Quote, with no changes, the lines that run from the top of the material to the line with "that $\langle S';\, e' \rangle \neq", both included.

(RECORD SET):
+ + + +

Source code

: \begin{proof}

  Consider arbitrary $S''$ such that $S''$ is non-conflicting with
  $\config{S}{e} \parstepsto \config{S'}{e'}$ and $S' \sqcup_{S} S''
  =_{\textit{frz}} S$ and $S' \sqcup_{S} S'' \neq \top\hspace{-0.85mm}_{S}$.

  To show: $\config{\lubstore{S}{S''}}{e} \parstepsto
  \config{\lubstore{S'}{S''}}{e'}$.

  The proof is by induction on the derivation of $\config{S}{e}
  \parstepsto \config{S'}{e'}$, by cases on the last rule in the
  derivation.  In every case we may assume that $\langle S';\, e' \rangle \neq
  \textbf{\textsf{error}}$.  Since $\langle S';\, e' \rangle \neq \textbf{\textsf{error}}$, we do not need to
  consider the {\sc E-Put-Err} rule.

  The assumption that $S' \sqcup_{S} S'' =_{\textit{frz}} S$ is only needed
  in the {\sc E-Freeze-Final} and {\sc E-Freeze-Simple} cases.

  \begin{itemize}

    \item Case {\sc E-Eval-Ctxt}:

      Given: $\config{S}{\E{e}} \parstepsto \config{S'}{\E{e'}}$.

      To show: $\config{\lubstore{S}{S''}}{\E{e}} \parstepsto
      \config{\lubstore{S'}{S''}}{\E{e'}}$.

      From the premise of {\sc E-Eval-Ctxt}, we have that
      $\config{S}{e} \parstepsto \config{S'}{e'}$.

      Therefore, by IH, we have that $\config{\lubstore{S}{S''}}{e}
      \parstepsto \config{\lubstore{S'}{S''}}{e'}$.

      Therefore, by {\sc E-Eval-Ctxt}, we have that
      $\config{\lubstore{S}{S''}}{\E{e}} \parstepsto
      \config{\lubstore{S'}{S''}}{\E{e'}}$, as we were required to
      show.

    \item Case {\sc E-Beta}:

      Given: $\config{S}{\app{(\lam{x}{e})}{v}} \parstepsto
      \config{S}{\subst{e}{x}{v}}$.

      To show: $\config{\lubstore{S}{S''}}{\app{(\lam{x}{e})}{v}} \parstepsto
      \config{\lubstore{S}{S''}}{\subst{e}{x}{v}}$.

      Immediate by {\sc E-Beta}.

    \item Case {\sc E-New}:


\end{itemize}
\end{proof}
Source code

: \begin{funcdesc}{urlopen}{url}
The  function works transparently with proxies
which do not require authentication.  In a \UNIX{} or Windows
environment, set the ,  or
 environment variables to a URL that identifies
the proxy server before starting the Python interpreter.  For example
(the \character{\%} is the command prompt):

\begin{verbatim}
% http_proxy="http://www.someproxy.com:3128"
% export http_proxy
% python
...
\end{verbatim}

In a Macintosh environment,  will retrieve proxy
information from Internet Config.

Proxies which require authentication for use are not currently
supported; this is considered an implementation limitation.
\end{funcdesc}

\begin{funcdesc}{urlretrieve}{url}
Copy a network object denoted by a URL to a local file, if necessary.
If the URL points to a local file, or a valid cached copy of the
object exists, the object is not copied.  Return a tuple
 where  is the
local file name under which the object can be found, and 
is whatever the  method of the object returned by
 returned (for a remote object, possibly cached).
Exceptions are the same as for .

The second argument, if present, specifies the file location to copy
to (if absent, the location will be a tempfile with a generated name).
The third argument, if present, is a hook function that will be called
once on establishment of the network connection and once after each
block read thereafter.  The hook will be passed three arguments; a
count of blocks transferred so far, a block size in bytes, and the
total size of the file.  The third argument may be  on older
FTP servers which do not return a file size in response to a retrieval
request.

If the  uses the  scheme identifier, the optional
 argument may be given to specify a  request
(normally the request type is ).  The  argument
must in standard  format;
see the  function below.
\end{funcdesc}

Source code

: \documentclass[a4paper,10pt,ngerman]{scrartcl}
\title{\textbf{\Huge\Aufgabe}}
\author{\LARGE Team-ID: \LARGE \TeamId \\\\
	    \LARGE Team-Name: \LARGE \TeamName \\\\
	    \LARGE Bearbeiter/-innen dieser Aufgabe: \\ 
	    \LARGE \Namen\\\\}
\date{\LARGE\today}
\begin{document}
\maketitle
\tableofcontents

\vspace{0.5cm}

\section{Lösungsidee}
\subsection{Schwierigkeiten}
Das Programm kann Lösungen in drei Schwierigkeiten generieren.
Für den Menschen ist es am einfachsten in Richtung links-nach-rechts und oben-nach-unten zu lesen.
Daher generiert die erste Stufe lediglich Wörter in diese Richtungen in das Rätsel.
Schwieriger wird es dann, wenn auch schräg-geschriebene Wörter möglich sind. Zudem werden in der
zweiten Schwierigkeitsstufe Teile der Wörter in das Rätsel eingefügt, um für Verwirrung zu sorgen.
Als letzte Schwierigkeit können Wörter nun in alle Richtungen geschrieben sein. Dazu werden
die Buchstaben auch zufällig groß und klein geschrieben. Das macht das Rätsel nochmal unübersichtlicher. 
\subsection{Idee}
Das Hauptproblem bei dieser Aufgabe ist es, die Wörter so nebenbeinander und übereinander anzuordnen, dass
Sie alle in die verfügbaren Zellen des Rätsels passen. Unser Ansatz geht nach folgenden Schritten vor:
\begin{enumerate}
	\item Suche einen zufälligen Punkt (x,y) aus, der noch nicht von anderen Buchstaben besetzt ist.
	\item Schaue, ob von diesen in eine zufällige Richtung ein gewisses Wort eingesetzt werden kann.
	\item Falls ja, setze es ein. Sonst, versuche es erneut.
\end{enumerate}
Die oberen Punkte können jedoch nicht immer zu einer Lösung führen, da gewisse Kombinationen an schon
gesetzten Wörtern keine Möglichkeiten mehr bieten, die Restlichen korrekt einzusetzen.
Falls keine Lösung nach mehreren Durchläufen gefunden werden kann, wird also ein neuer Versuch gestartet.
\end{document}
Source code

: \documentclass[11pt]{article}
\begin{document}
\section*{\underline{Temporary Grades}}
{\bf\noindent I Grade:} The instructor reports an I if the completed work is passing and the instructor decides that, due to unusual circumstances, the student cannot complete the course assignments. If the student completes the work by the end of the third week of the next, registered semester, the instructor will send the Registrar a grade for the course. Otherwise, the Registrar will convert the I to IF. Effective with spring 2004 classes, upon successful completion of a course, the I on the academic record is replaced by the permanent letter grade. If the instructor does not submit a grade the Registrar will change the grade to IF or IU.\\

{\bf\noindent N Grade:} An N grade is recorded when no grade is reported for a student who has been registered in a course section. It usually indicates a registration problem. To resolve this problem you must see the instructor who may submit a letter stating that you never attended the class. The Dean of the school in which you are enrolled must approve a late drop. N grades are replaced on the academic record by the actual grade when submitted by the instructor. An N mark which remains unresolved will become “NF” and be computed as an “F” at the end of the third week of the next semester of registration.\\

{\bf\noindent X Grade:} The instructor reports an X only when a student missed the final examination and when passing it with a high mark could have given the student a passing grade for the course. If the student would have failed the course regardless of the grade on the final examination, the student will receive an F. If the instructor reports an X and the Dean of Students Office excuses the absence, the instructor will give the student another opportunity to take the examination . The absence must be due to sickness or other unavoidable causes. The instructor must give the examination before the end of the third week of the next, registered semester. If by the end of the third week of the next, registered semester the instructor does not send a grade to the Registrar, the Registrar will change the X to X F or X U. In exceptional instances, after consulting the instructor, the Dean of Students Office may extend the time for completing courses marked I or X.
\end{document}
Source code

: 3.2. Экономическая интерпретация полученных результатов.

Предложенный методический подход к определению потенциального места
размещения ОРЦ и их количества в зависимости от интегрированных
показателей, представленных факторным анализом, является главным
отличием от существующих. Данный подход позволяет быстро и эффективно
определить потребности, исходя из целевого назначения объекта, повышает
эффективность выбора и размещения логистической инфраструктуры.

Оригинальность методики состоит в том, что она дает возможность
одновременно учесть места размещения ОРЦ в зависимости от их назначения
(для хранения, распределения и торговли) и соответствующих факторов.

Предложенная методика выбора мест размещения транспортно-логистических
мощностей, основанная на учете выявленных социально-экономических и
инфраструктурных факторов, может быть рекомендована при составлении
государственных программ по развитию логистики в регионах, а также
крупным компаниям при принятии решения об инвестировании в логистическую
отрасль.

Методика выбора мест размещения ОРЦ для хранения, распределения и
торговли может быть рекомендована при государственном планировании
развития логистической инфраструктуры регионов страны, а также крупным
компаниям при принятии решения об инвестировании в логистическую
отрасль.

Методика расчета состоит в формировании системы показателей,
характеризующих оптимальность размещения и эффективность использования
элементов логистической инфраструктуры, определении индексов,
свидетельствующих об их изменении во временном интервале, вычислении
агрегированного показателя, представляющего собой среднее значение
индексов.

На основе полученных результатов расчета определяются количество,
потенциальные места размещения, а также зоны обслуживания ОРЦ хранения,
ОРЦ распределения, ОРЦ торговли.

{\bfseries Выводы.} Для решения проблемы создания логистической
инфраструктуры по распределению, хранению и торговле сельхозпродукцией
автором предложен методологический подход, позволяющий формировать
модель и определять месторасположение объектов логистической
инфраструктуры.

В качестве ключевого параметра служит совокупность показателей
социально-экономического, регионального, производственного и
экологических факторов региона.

+ + + +

(ANSWER BELOW):
Source code

: \begin{proof}

  Consider arbitrary $S''$ such that $S''$ is non-conflicting with
  $\config{S}{e} \parstepsto \config{S'}{e'}$ and $S' \sqcup_{S} S''
  =_{\textit{frz}} S$ and $S' \sqcup_{S} S'' \neq \top\hspace{-0.85mm}_{S}$.

  To show: $\config{\lubstore{S}{S''}}{e} \parstepsto
  \config{\lubstore{S'}{S''}}{e'}$.

  The proof is by induction on the derivation of $\config{S}{e}
  \parstepsto \config{S'}{e'}$, by cases on the last rule in the
  derivation.  In every case we may assume that $\langle S';\, e' \rangle \neq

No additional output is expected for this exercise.